#### [Work instruction]
Please give the number of lines that hold the string "static" in the listing, without any other words.

#### [Data for analysis]
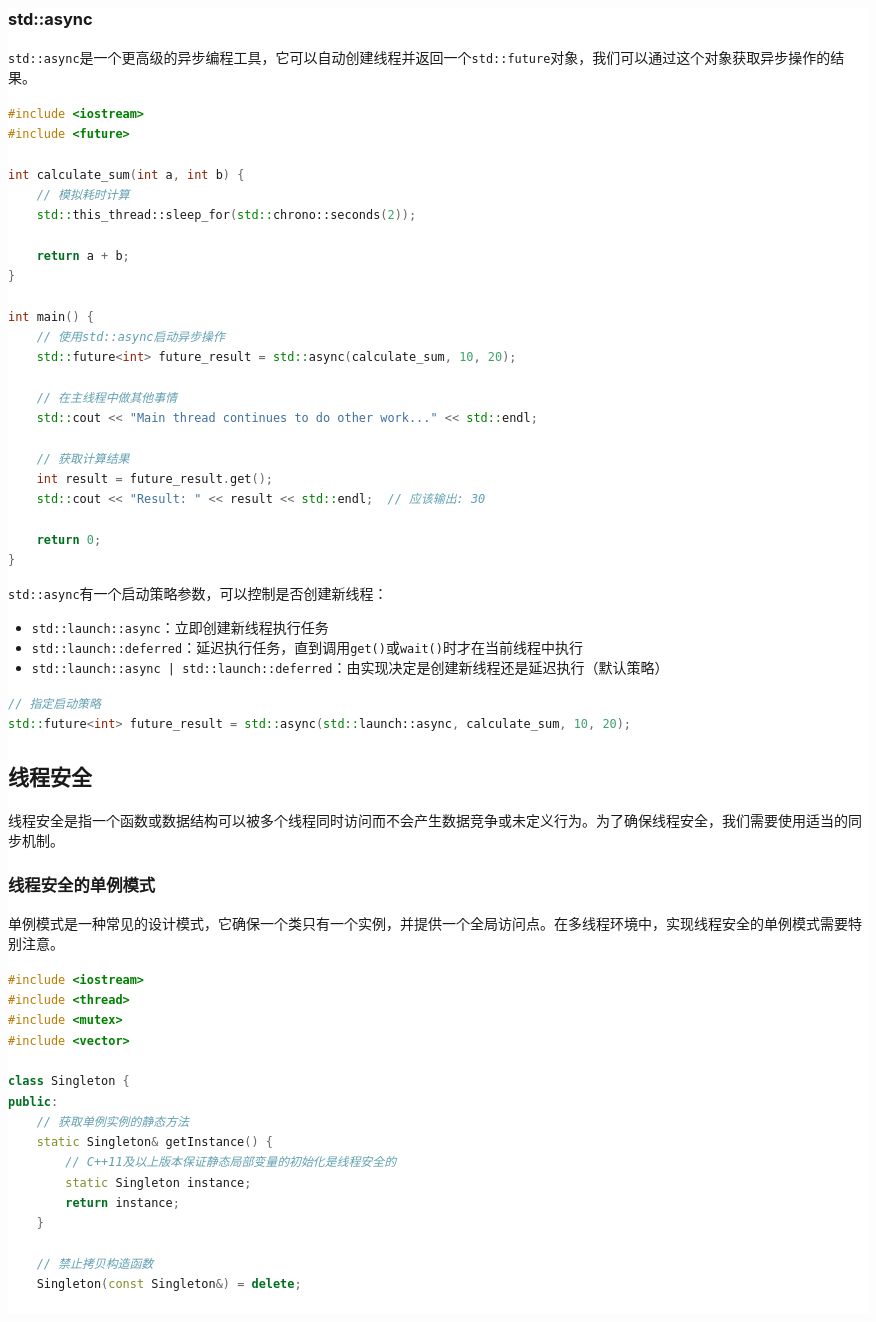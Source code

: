 ### std::async

`std::async`是一个更高级的异步编程工具，它可以自动创建线程并返回一个`std::future`对象，我们可以通过这个对象获取异步操作的结果。

```cpp
#include <iostream>
#include <future>

int calculate_sum(int a, int b) {
    // 模拟耗时计算
    std::this_thread::sleep_for(std::chrono::seconds(2));
    
    return a + b;
}

int main() {
    // 使用std::async启动异步操作
    std::future<int> future_result = std::async(calculate_sum, 10, 20);
    
    // 在主线程中做其他事情
    std::cout << "Main thread continues to do other work..." << std::endl;
    
    // 获取计算结果
    int result = future_result.get();
    std::cout << "Result: " << result << std::endl;  // 应该输出: 30
    
    return 0;
}
```

`std::async`有一个启动策略参数，可以控制是否创建新线程：

- `std::launch::async`：立即创建新线程执行任务
- `std::launch::deferred`：延迟执行任务，直到调用`get()`或`wait()`时才在当前线程中执行
- `std::launch::async | std::launch::deferred`：由实现决定是创建新线程还是延迟执行（默认策略）

```cpp
// 指定启动策略
std::future<int> future_result = std::async(std::launch::async, calculate_sum, 10, 20);
```

## 线程安全

线程安全是指一个函数或数据结构可以被多个线程同时访问而不会产生数据竞争或未定义行为。为了确保线程安全，我们需要使用适当的同步机制。

### 线程安全的单例模式

单例模式是一种常见的设计模式，它确保一个类只有一个实例，并提供一个全局访问点。在多线程环境中，实现线程安全的单例模式需要特别注意。

```cpp
#include <iostream>
#include <thread>
#include <mutex>
#include <vector>

class Singleton {
public:
    // 获取单例实例的静态方法
    static Singleton& getInstance() {
        // C++11及以上版本保证静态局部变量的初始化是线程安全的
        static Singleton instance;
        return instance;
    }
    
    // 禁止拷贝构造函数
    Singleton(const Singleton&) = delete;
    
```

#### [Completed task]
2